Intel's 2013-2014 Bay Trail Platform Leaked, But With Netbooks Dead, Will Anyone Care?

New leaked slides from Intel have shed additional light on how the company's 2014 platforms will challenge ARM products in the netbook/nettop space. At present, the company's efforts in the segment are anchored by Cedar Trail, the 32nm dual-core platform that launched a year ago. To date, all of Intel's platform updates for Atom have focused on lowering power consumption and ramping SoC integration rather than focusing on performance -- but Bay Trail will change that.



Bay Trail moves Atom to a quad-core, 22nm, out-of-order design. It significantly accelerates the CPU core with burst modes of up to 2.7GHz, and it'll be the first Atom to feature Intel's own graphics processor instead of a licensed core from Imagination Technologies. TDPs are expected to hit the 4.6-5W range at the low end, with 10W parts at the upper -- that's comparable to Cedar Trail's overall target spread. Full HD encode/decode are also going to be supported. With DDR3-1333L (low-power) support, and external resolutions of up to 2560x1600, the new mobile platform should finally shake the netbook stigma that's dogged Atom for years.

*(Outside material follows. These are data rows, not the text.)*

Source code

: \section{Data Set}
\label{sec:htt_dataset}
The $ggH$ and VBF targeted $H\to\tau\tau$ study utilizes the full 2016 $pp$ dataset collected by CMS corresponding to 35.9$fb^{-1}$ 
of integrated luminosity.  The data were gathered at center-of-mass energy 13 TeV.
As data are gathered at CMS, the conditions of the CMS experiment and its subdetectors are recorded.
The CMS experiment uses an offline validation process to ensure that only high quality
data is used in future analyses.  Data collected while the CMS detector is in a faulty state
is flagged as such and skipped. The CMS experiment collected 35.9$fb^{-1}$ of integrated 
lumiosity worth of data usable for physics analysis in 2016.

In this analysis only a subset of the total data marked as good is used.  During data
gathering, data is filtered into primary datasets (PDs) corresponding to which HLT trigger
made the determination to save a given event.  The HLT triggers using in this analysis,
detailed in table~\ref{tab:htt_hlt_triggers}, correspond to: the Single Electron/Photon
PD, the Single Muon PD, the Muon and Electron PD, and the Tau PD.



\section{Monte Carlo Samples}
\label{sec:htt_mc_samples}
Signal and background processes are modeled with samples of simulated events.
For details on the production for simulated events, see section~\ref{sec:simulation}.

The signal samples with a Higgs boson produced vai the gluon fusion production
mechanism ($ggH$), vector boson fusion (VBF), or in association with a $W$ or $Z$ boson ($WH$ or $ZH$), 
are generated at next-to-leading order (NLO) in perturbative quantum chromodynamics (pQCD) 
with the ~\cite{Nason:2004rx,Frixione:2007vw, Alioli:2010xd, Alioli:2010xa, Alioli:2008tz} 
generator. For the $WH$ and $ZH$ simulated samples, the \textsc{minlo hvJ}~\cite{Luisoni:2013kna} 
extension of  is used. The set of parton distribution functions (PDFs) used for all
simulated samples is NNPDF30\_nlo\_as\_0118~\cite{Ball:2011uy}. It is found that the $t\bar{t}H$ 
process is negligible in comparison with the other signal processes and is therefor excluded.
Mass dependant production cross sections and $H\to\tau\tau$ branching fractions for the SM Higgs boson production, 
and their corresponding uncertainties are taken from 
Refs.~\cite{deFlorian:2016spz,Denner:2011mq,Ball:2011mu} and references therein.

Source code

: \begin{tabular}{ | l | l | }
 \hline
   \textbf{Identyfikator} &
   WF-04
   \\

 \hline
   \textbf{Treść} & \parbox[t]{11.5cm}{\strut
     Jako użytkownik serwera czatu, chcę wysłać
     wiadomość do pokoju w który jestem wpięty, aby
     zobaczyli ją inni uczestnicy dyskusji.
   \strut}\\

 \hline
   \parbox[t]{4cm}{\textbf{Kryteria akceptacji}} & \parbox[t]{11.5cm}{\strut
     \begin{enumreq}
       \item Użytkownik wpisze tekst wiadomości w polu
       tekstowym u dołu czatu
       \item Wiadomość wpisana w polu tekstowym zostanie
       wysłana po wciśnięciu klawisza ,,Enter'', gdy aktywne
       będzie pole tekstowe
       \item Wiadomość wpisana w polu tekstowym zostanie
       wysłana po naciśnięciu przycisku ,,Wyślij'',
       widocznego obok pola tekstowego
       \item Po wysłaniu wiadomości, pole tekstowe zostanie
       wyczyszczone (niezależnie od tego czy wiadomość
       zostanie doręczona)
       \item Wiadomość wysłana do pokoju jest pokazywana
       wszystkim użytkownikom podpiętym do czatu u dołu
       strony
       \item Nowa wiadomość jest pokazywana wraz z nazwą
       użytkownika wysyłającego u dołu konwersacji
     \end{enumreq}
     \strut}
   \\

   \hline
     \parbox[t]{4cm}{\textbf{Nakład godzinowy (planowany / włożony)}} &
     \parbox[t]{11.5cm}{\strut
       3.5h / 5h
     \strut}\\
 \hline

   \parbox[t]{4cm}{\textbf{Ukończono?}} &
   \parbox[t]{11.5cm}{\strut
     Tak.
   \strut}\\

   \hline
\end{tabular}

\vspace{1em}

The new 22nm chip should be a strong competitor for AMD's Kabini (28nm, quad-core, expected to drop by the middle of this year) as well as ARM designs based on the Cortex-A15. They'll also flatten Atom's previous performance.

Even without knowing the details of Atom's leap from in-order to out-of-order execution, we know the move will substantially increase the chip's efficiency before any additional clock speed or the move to quad-core is considered. Overall performance could jump by 50-70% as a result. That's going to put Intel in excellent shape to compete with both AMD and the various ARM vendors -- provided that the netbook space remains viable to begin with.

That last is somewhat in doubt. Asus and Acer announced this week that they would no longer manufacture any netbooks. These upgrades, however, could give Atom platforms the leg up they need to anchor the low end of the notebook market, rather than being consigned to a fundamentally lower class of performance. AMD is likely trying something similar with Kabini -- that chip will come in a quad-core configuration with an enhanced GPU, and may be capable of competing in markets where Brazos simply didn't have the chops.


Launch, however, is still a ways away. Bay Trail's netbook / nettop aren't a major focus for Intel in 2013 -- not when the company is focused on driving its traditional Core series of processors down to the 10W envelope and below. We expect Intel's CES disclosures to focus on Haswell as well as upcoming smartphone/tablet/ultrabook design wins, with less space dedicated to parts that won't debut for a full year.

Update:  Bay Trail's tablet platform is still expected to debut in 2013, with many of the features of its nettop/netbook cousin and the same quad-core, 22nm architecture.